You have 2 free member-only stories left this month.
Data Leakage in Machine Learning
How to prevent issues that reduce the quality of your models and/or cause inconsistent results
Introduction
When training a machine learning model, we normally aim for the model that scores the highest on some metric, such as accuracy. Naturally, then, when we train a model that appears to score very well on our validation or test data-set, we select it as a well-performing model and productionize/finalize it.
However, have you ever encountered a situation in which a model performs well during testing, but fails to achieve the same level of performance during real-world usage? For example, has your model reached 99% accuracy during testing, but as soon as it is productionized and acts on real data, it fails to get anywhere near that level of performance?
Such a discrepancy between test performance and real-world performance is often explained by a phenomenon called data leakage.
Data Leakage
Data leakage refers to a mistake make by the creator of a machine learning model in which they accidentally share information between the test and training data-sets. Typically, when splitting a data-set into testing and training sets, the goal is to ensure that no data is shared between the two. This is because the test set’s purpose is to simulate real-world, unseen data. However, when evaluating a model, we do have full access to both our train and test sets, so it is up to us to ensure that no data in the training set is present in the test set.
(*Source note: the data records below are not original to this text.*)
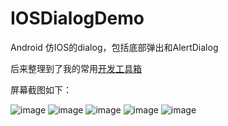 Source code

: # IOSDialogDemo
Android 仿IOS的dialog，包括底部弹出和AlertDialog

后来整理到了我的常用[开发工具箱](https://github.com/niyingxunzong/ToolBox)

屏幕截图如下：

![image](https://github.com/niyingxunzong/IOSDialogDemo/blob/master/app/src/main/images/device-2015-10-23-131345.png)
![image](https://github.com/niyingxunzong/IOSDialogDemo/blob/master/app/src/main/images/device-2015-10-23-131505.png)
![image](https://github.com/niyingxunzong/IOSDialogDemo/blob/master/app/src/main/images/device-2015-10-23-131524.png)
![image](https://github.com/niyingxunzong/IOSDialogDemo/blob/master/app/src/main/images/device-2015-10-23-131539.png)
![image](https://github.com/niyingxunzong/IOSDialogDemo/blob/master/app/src/main/images/device-2015-10-23-131555.png)
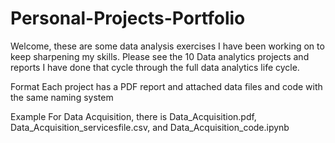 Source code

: # Personal-Projects-Portfolio
Welcome, these are some data analysis exercises I have been working on to keep sharpening my skills.
Please see the 10 Data analytics projects and reports I have done that cycle through the full data analytics life cycle.

Format
Each project has a PDF report and attached data files and code with the same naming system

Example
For Data Acquisition, there is Data_Acquisition.pdf, Data_Acquisition_servicesfile.csv, and Data_Acquisition_code.ipynb
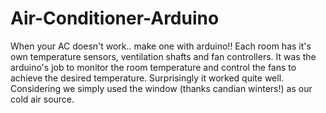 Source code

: # Air-Conditioner-Arduino

When your AC doesn't work.. make one with arduino!! Each room has it's own temperature sensors, 
ventilation shafts and fan controllers. It was the arduino's job to monitor the room temperature
and control the fans to achieve the desired temperature. Surprisingly it worked quite well. Considering
we simply used the window (thanks candian winters!) as our cold air source.
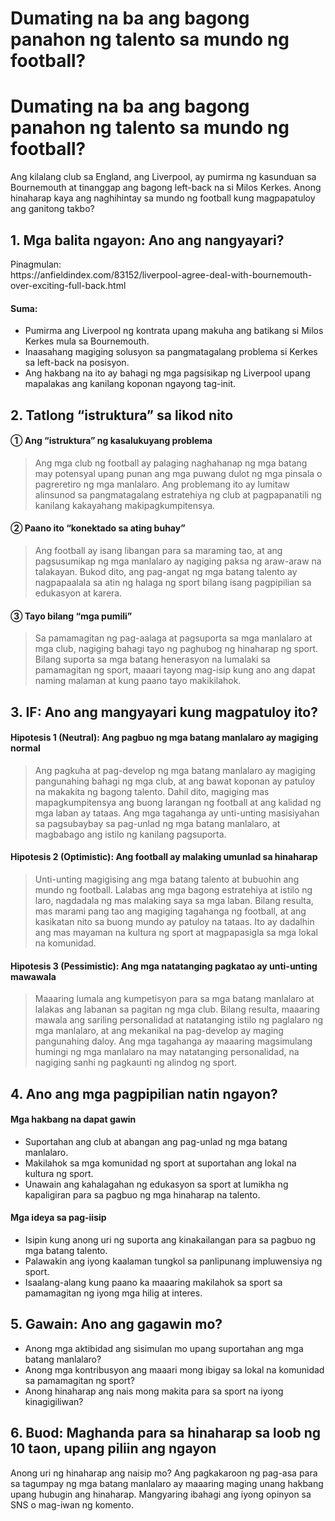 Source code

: # Dumating na ba ang bagong panahon ng talento sa mundo ng football?

<h1>Dumating na ba ang bagong panahon ng talento sa mundo ng football?</h1>
<p>Ang kilalang club sa England, ang Liverpool, ay pumirma ng kasunduan sa Bournemouth at tinanggap ang bagong left-back na si Milos Kerkes. Anong hinaharap kaya ang naghihintay sa mundo ng football kung magpapatuloy ang ganitong takbo?</p>
<h2>1. Mga balita ngayon: Ano ang nangyayari?</h2>
<p>Pinagmulan:<br />
https://anfieldindex.com/83152/liverpool-agree-deal-with-bournemouth-over-exciting-full-back.html</p>
<h4>Suma:</h4>
<ul>
<li>Pumirma ang Liverpool ng kontrata upang makuha ang batikang si Milos Kerkes mula sa Bournemouth.</li>
<li>Inaasahang magiging solusyon sa pangmatagalang problema si Kerkes sa left-back na posisyon.</li>
<li>Ang hakbang na ito ay bahagi ng mga pagsisikap ng Liverpool upang mapalakas ang kanilang koponan ngayong tag-init.</li>
</ul>
<h2>2. Tatlong “istruktura” sa likod nito</h2>
<h4>① Ang “istruktura” ng kasalukuyang problema</h4>
<blockquote>
<p>Ang mga club ng football ay palaging naghahanap ng mga batang may potensyal upang punan ang mga puwang dulot ng mga pinsala o pagreretiro ng mga manlalaro. Ang problemang ito ay lumitaw alinsunod sa pangmatagalang estratehiya ng club at pagpapanatili ng kanilang kakayahang makipagkumpitensya.</p>
</blockquote>
<h4>② Paano ito “konektado sa ating buhay”</h4>
<blockquote>
<p>Ang football ay isang libangan para sa maraming tao, at ang pagsusumikap ng mga manlalaro ay nagiging paksa ng araw-araw na talakayan. Bukod dito, ang pag-angat ng mga batang talento ay nagpapaalala sa atin ng halaga ng sport bilang isang pagpipilian sa edukasyon at karera.</p>
</blockquote>
<h4>③ Tayo bilang “mga pumili”</h4>
<blockquote>
<p>Sa pamamagitan ng pag-aalaga at pagsuporta sa mga manlalaro at mga club, nagiging bahagi tayo ng paghubog ng hinaharap ng sport. Bilang suporta sa mga batang henerasyon na lumalaki sa pamamagitan ng sport, maaari tayong mag-isip kung ano ang dapat naming malaman at kung paano tayo makikilahok.</p>
</blockquote>
<h2>3. IF: Ano ang mangyayari kung magpatuloy ito?</h2>
<h4>Hipotesis 1 (Neutral): Ang pagbuo ng mga batang manlalaro ay magiging normal</h4>
<blockquote>
<p>Ang pagkuha at pag-develop ng mga batang manlalaro ay magiging pangunahing bahagi ng mga club, at ang bawat koponan ay patuloy na makakita ng bagong talento. Dahil dito, magiging mas mapagkumpitensya ang buong larangan ng football at ang kalidad ng mga laban ay tataas. Ang mga tagahanga ay unti-unting masisiyahan sa pagsubaybay sa pag-unlad ng mga batang manlalaro, at magbabago ang istilo ng kanilang pagsuporta.</p>
</blockquote>
<h4>Hipotesis 2 (Optimistic): Ang football ay malaking umunlad sa hinaharap</h4>
<blockquote>
<p>Unti-unting magigising ang mga batang talento at bubuohin ang mundo ng football. Lalabas ang mga bagong estratehiya at istilo ng laro, nagdadala ng mas malaking saya sa mga laban. Bilang resulta, mas marami pang tao ang magiging tagahanga ng football, at ang kasikatan nito sa buong mundo ay patuloy na tataas. Ito ay dadalhin ang mas mayaman na kultura ng sport at magpapasigla sa mga lokal na komunidad.</p>
</blockquote>
<h4>Hipotesis 3 (Pessimistic): Ang mga natatanging pagkatao ay unti-unting mawawala</h4>
<blockquote>
<p>Maaaring lumala ang kumpetisyon para sa mga batang manlalaro at lalakas ang labanan sa pagitan ng mga club. Bilang resulta, maaaring mawala ang sariling personalidad at natatanging istilo ng paglalaro ng mga manlalaro, at ang mekanikal na pag-develop ay maging pangunahing daloy. Ang mga tagahanga ay maaaring magsimulang humingi ng mga manlalaro na may natatanging personalidad, na nagiging sanhi ng pagkaunti ng alindog ng sport.</p>
</blockquote>
<h2>4. Ano ang mga pagpipilian natin ngayon?</h2>
<h4>Mga hakbang na dapat gawin</h4>
<ul>
<li>Suportahan ang club at abangan ang pag-unlad ng mga batang manlalaro.</li>
<li>Makilahok sa mga komunidad ng sport at suportahan ang lokal na kultura ng sport.</li>
<li>Unawain ang kahalagahan ng edukasyon sa sport at lumikha ng kapaligiran para sa pagbuo ng mga hinaharap na talento.</li>
</ul>
<h4>Mga ideya sa pag-iisip</h4>
<ul>
<li>Isipin kung anong uri ng suporta ang kinakailangan para sa pagbuo ng mga batang talento.</li>
<li>Palawakin ang iyong kaalaman tungkol sa panlipunang impluwensiya ng sport.</li>
<li>Isaalang-alang kung paano ka maaaring makilahok sa sport sa pamamagitan ng iyong mga hilig at interes.</li>
</ul>
<h2>5. Gawain: Ano ang gagawin mo?</h2>
<ul>
<li>Anong mga aktibidad ang sisimulan mo upang suportahan ang mga batang manlalaro?</li>
<li>Anong mga kontribusyon ang maaari mong ibigay sa lokal na komunidad sa pamamagitan ng sport?</li>
<li>Anong hinaharap ang nais mong makita para sa sport na iyong kinagigiliwan?</li>
</ul>
<h2>6. Buod: Maghanda para sa hinaharap sa loob ng 10 taon, upang piliin ang ngayon</h2>
<p>Anong uri ng hinaharap ang naisip mo? Ang pagkakaroon ng pag-asa para sa tagumpay ng mga batang manlalaro ay maaaring maging unang hakbang upang hubugin ang hinaharap. Mangyaring ibahagi ang iyong opinyon sa SNS o mag-iwan ng komento.</p>

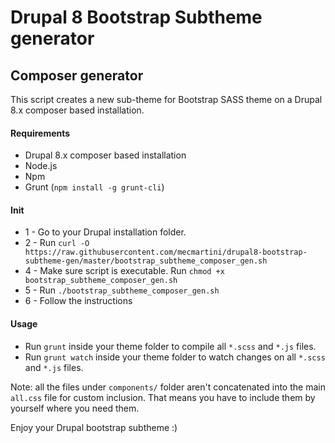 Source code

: # Drupal 8 Bootstrap Subtheme generator

## Composer generator
This script creates a new sub-theme for Bootstrap SASS theme on a Drupal 8.x composer based installation.

#### Requirements
* Drupal 8.x composer based installation
* Node.js
* Npm
* Grunt (`npm install -g grunt-cli`)

#### Init

* 1 - Go to your Drupal installation folder.
* 2 - Run `curl -O https://raw.githubusercontent.com/mecmartini/drupal8-bootstrap-subtheme-gen/master/bootstrap_subtheme_composer_gen.sh`
* 4 - Make sure script is executable. Run `chmod +x bootstrap_subtheme_composer_gen.sh`
* 5 - Run `./bootstrap_subtheme_composer_gen.sh`
* 6 - Follow the instructions

#### Usage

* Run `grunt` inside your theme folder to compile all `*.scss` and `*.js` files.
* Run `grunt watch` inside your theme folder to watch changes on all `*.scss` and `*.js` files.

Note: all the files under `components/` folder aren't concatenated into the main `all.css` file for custom inclusion. That means you have to include them by yourself where you need them.




Enjoy your Drupal bootstrap subtheme :) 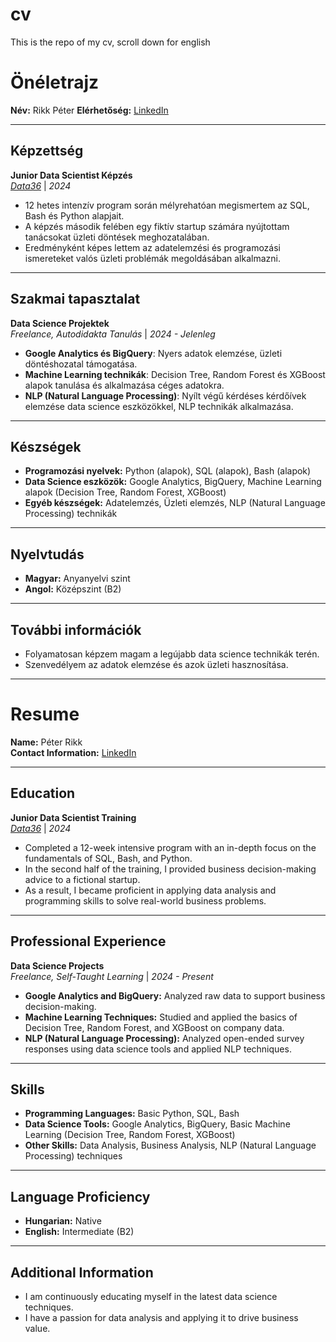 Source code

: # cv
This is the repo of my cv, scroll down for english

# Önéletrajz

**Név:** Rikk Péter 
**Elérhetőség:** [LinkedIn](https://www.linkedin.com/in/p%C3%A9ter-rikk-b848901a2/)

---

## Képzettség

**Junior Data Scientist Képzés**  
_[Data36](https://data36.com/)_ | _2024_  
- 12 hetes intenzív program során mélyrehatóan megismertem az SQL, Bash és Python alapjait.
- A képzés második felében egy fiktív startup számára nyújtottam tanácsokat üzleti döntések meghozatalában.
- Eredményként képes lettem az adatelemzési és programozási ismereteket valós üzleti problémák megoldásában alkalmazni.

---

## Szakmai tapasztalat

**Data Science Projektek**  
_Freelance, Autodidakta Tanulás_ | _2024 - Jelenleg_  
- **Google Analytics és BigQuery**: Nyers adatok elemzése, üzleti döntéshozatal támogatása.
- **Machine Learning technikák**: Decision Tree, Random Forest és XGBoost alapok tanulása és alkalmazása céges adatokra.
- **NLP (Natural Language Processing)**: Nyílt végű kérdéses kérdőívek elemzése data science eszközökkel, NLP technikák alkalmazása.

---

## Készségek

- **Programozási nyelvek:** Python (alapok), SQL (alapok), Bash (alapok)
- **Data Science eszközök:** Google Analytics, BigQuery, Machine Learning alapok (Decision Tree, Random Forest, XGBoost)
- **Egyéb készségek:** Adatelemzés, Üzleti elemzés, NLP (Natural Language Processing) technikák

---

## Nyelvtudás

- **Magyar:** Anyanyelvi szint
- **Angol:** Középszint (B2)

---

## További információk

- Folyamatosan képzem magam a legújabb data science technikák terén.
- Szenvedélyem az adatok elemzése és azok üzleti hasznosítása.


---

# Resume

**Name:** Péter Rikk  
**Contact Information:** [LinkedIn](https://www.linkedin.com/in/p%C3%A9ter-rikk-b848901a2/)

---

## Education

**Junior Data Scientist Training**  
_[Data36](https://data36.com/)_ | _2024_  
- Completed a 12-week intensive program with an in-depth focus on the fundamentals of SQL, Bash, and Python.
- In the second half of the training, I provided business decision-making advice to a fictional startup.
- As a result, I became proficient in applying data analysis and programming skills to solve real-world business problems.

---

## Professional Experience

**Data Science Projects**  
_Freelance, Self-Taught Learning_ | _2024 - Present_  
- **Google Analytics and BigQuery:** Analyzed raw data to support business decision-making.
- **Machine Learning Techniques:** Studied and applied the basics of Decision Tree, Random Forest, and XGBoost on company data.
- **NLP (Natural Language Processing):** Analyzed open-ended survey responses using data science tools and applied NLP techniques.

---

## Skills

- **Programming Languages:** Basic Python, SQL, Bash
- **Data Science Tools:** Google Analytics, BigQuery, Basic Machine Learning (Decision Tree, Random Forest, XGBoost)
- **Other Skills:** Data Analysis, Business Analysis, NLP (Natural Language Processing) techniques

---

## Language Proficiency

- **Hungarian:** Native
- **English:** Intermediate (B2)

---

## Additional Information

- I am continuously educating myself in the latest data science techniques.
- I have a passion for data analysis and applying it to drive business value.

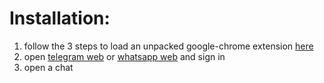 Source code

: # Installation:

1. follow the 3 steps to load an unpacked google-chrome extension
   [here](https://developer.chrome.com/docs/extensions/mv3/getstarted/development-basics/#load-unpacked)
2. open [telegram web](https://web.telegram.org/z/) or [whatsapp web](https://web.whatsapp.com/) and sign in
3. open a chat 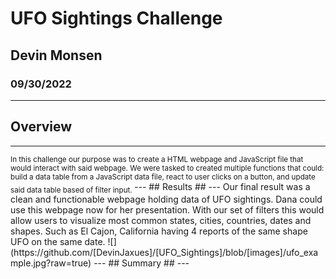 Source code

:# UFO Sightings Challenge
## Devin Monsen
### 09/30/2022
---
## Overview ##
---
<sub>
In this challenge our purpose was to create a HTML webpage and JavaScript file that would interact with said webpage. We were tasked to created multiple functions that could: build a data table from a JavaScript data file, react to user clicks on a button, and update said data table based of filter input. 
</sub>
---
## Results ##
---
Our final result was a clean and functionable webpage holding data of UFO sightings. Dana could use this webpage now for her presentation. With our set of filters this would allow users to visualize most common states, cities, countries, dates and shapes. Such as El Cajon, California having 4 reports of the same shape UFO on the same date.
![](https://github.com/[DevinJaxues]/[UFO_Sightings]/blob/[images]/ufo_example.jpg?raw=true)
---
## Summary ##
---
Data leakage often results in unrealistically-high levels of performance on the test set, because the model is being ran on data that it had already seen — in some capacity — in the training set. The model effectively memorizes the training set data, and is easily able to correctly output the labels/values for those test data-set examples. Clearly, this is not ideal, as it misleads the person evaluating the model. When such a model is then used on truly unseen data, performance will be much lower than expected.
Causes of Data Leakage
Now I will mention some common causes of data leakage. It is important to avoid these situations when training models of your own. In general, you should avoid doing anything to your training set that involves having knowledge of the test set.
Pre-processing
A very common error that people make is to leak information in the data pre-processing step of machine learning. It is essential that these transformations only have knowledge of the training set, even though they are applied to the test set as well. For example, if you decide that you want to run PCA as a pre-processing step, you should fit your PCA model on only the training set. Then, to apply it to your test set, you would only call its transform
method (in the case of a scikit-learn model) on the test set. If, instead, you fit your pre-processor on the entire data-set, you will leak information from the test set, since the parameters of the pre-processing model will be fitted with knowledge of the test set.
Duplicates
Another error, which is especially common when your data-set comes from noisy, real-world data, is data duplication. This occurs when your data-set contains several points with identical or near-identical data. For example, if your data-set contained user messages on a messaging platform, duplicates may correspond to spammers who send the same message to many users. In this situation, you may experience data leakage simply due to the fact that your train and test set may contain the same data point, even though they may correspond to different observations. This can be fixed by de-duplicating your data-set prior to splitting into train and test sets. You can either do this by removing exact duplicates, or by using a fuzzy matching method (such as via edit distance for text data) to remove approximate matches.
Temporal Data (implicit leakage)
Even when you are not explicitly leaking information, you may still experience data leakage if there are dependencies between your test and train set. A common example of this occurs with temporal data, which is data where time is a relevant factor, such as time-series data. Consider the following toy example: your training set consists of two data-points A and C, and your training set consists of one data-point, B. Now, suppose that the temporal ordering of these data-points is A →B →C. Here, we have most likely created a data leakage simply through the way we created our training and test sets. By training on point C and testing on point B, we created an unrealistic situation in which we train our model on future knowledge, relative to the test set’s point in time. Therefore, we have leaked information, as in a real-world scenario, our model clearly would not have any knowledge of the future. In order to fix this problem, you should ensure that your test-train split is also split across time. So, everything in your training set should occur before everything in your test set. This creates a much more realistic training situation, and allows you to properly evaluate your model as if it were acting on incoming real-world data.